The Dracula Papers: The Scholar's Tale

For lack of a better way to begin this review, I'm going to mention a few things that The Scholar's Tale, the first book of Reggie Oliver's Dracula Papers tetralogy, is not.  It's not really a "strange story" in the way of Oliver's short fiction.  There are short flashes of that kind of thing, particularly near the end of the book, but they're definitely more the exception than the rule.  Also, despite what the title may make some readers expect, this isn't a vampire novel in the familiar sense of that label.  Various forms and aspects of vampirism, both literal and metaphoric, pop up at intervals, but don't expect missing reflections, brandished crosses, or mysterious neck wounds.  In fact, I might argue that The Scholar's Tale isn't a horror novel at all.

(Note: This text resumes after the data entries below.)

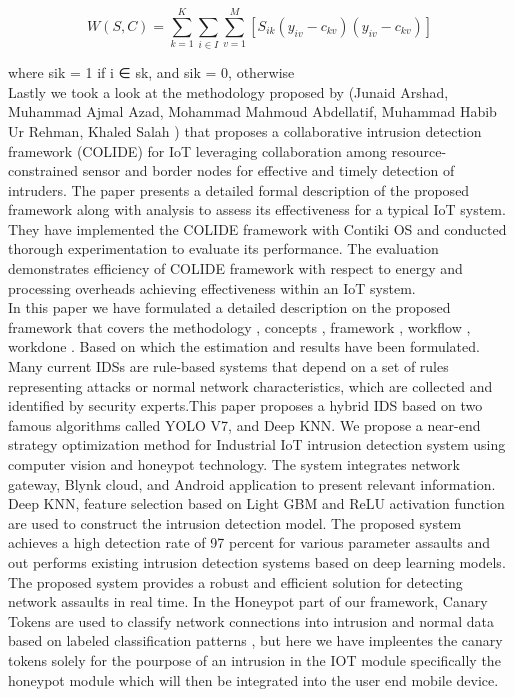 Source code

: \documentclass[letterpaper, 10 pt, conference]{ieeeconf}  %
\begin{document}
\begin{equation}
W(S,C) = \sum_{k=1}^{K}  \sum_{i \in I}  \sum_{v=1}^{M} [S_{ik}(y_{iv} - c_{kv})(y_{iv} - c_{kv})]
\end{equation}

where sik = 1 if i ∈ sk, and sik = 0, otherwise \\

Lastly we took a look at the methodology proposed by (Junaid Arshad, Muhammad Ajmal Azad, Mohammad Mahmoud Abdellatif, Muhammad Habib Ur Rehman, Khaled Salah
) that proposes a collaborative intrusion detection framework (COLIDE) for IoT leveraging collaboration among resource-constrained sensor and border nodes for effective and timely detection of intruders. The paper presents a detailed formal description of the proposed framework along with analysis to assess its effectiveness for a typical IoT system. They have  implemented the COLIDE framework with Contiki OS and conducted thorough experimentation to evaluate its performance. The evaluation demonstrates efficiency of COLIDE framework with respect to energy and processing overheads achieving effectiveness within an IoT system. \\

In this paper we have formulated a detailed description on the proposed framework that covers the methodology , concepts , framework , workflow , workdone . Based on which the estimation and results have been formulated. Many current IDSs are rule-based systems that depend on a set of rules representing attacks or normal network characteristics, which are collected and identified by security experts.This paper proposes a hybrid IDS based on two famous algorithms called YOLO V7, and Deep KNN. We  propose a near-end strategy optimization method for Industrial IoT intrusion detection system using computer vision and honeypot technology. The system integrates network gateway, Blynk cloud, and Android application to present
relevant information. Deep KNN, feature selection based on Light GBM and ReLU activation function are used to construct the intrusion detection model. The proposed system achieves a high detection rate of 97 percent for various parameter assaults and out performs existing intrusion detection systems based on deep learning models. The proposed 
system provides a robust and efficient solution for detecting network assaults in real time. In the Honeypot part of our framework, Canary Tokens are used to classify network connections into intrusion and normal data based on labeled  classification patterns , but here we have impleentes the canary tokens solely for the pourpose of an intrusion in the IOT module specifically the honeypot module which will then be integrated into the user end mobile device. \\
\end{document}
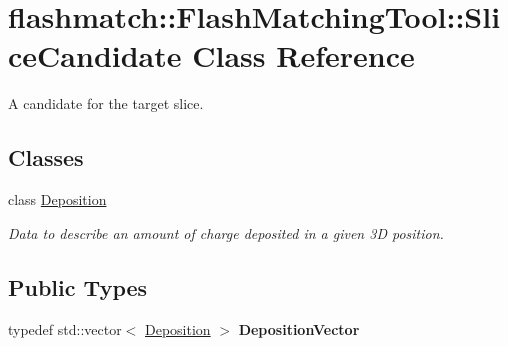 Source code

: \hypertarget{classflashmatch_1_1FlashMatchingTool_1_1SliceCandidate}{}\section{flashmatch\+:\+:Flash\+Matching\+Tool\+:\+:Slice\+Candidate Class Reference}
\label{classflashmatch_1_1FlashMatchingTool_1_1SliceCandidate}


A candidate for the target slice.  


\subsection*{Classes}
\begin{DoxyCompactItemize}
\item 
class \hyperlink{classflashmatch_1_1FlashMatchingTool_1_1SliceCandidate_1_1Deposition}{Deposition}
\begin{DoxyCompactList}\small\item\em Data to describe an amount of charge deposited in a given 3D position. \end{DoxyCompactList}\end{DoxyCompactItemize}
\subsection*{Public Types}
\begin{DoxyCompactItemize}
\item 
typedef std\+::vector$<$ \hyperlink{classflashmatch_1_1FlashMatchingTool_1_1SliceCandidate_1_1Deposition}{Deposition} $>$ {\bfseries Deposition\+Vector}\hypertarget{classflashmatch_1_1FlashMatchingTool_1_1SliceCandidate_aa57131c7a2914bae3315c3dae1dc9e9f}{}\label{classflashmatch_1_1FlashMatchingTool_1_1SliceCandidate_aa57131c7a2914bae3315c3dae1dc9e9f}

\end{DoxyCompactItemize}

What is it, then?  Well, if you put a gun to my head, I'd go with the overarching label "Gothic."  But Gothic is one of those words that can mean just about anything depending on who's using it, so let me expand on that.  For me, the essence of the Gothic is some form of exaggeration or excess.  It can be narrative (unlikely events), stylistic (fevered prose), or thematic (taboo issues), or all three at once.  In the case of The Scholar's Tale, it's most definitely narrative.  This is the kind of novel where the protagonist narrowly escapes death three times in the first hundred pages, meeting a female outlaw queen, the Holy Roman Emperor, and the Wandering Jew along the way-- and that's before he even reaches Castle Dracula.  It's the kind of novel where every castle has secret passages, and every resident of every castle has dark secrets, where a ten page diversion into a side-story of murder, lust, or religious mania is all part of the fun.  And The Scholar's Tale is most definitely a lot of fun.  It's also something more than that, however, which is a topic to which I'll return shortly.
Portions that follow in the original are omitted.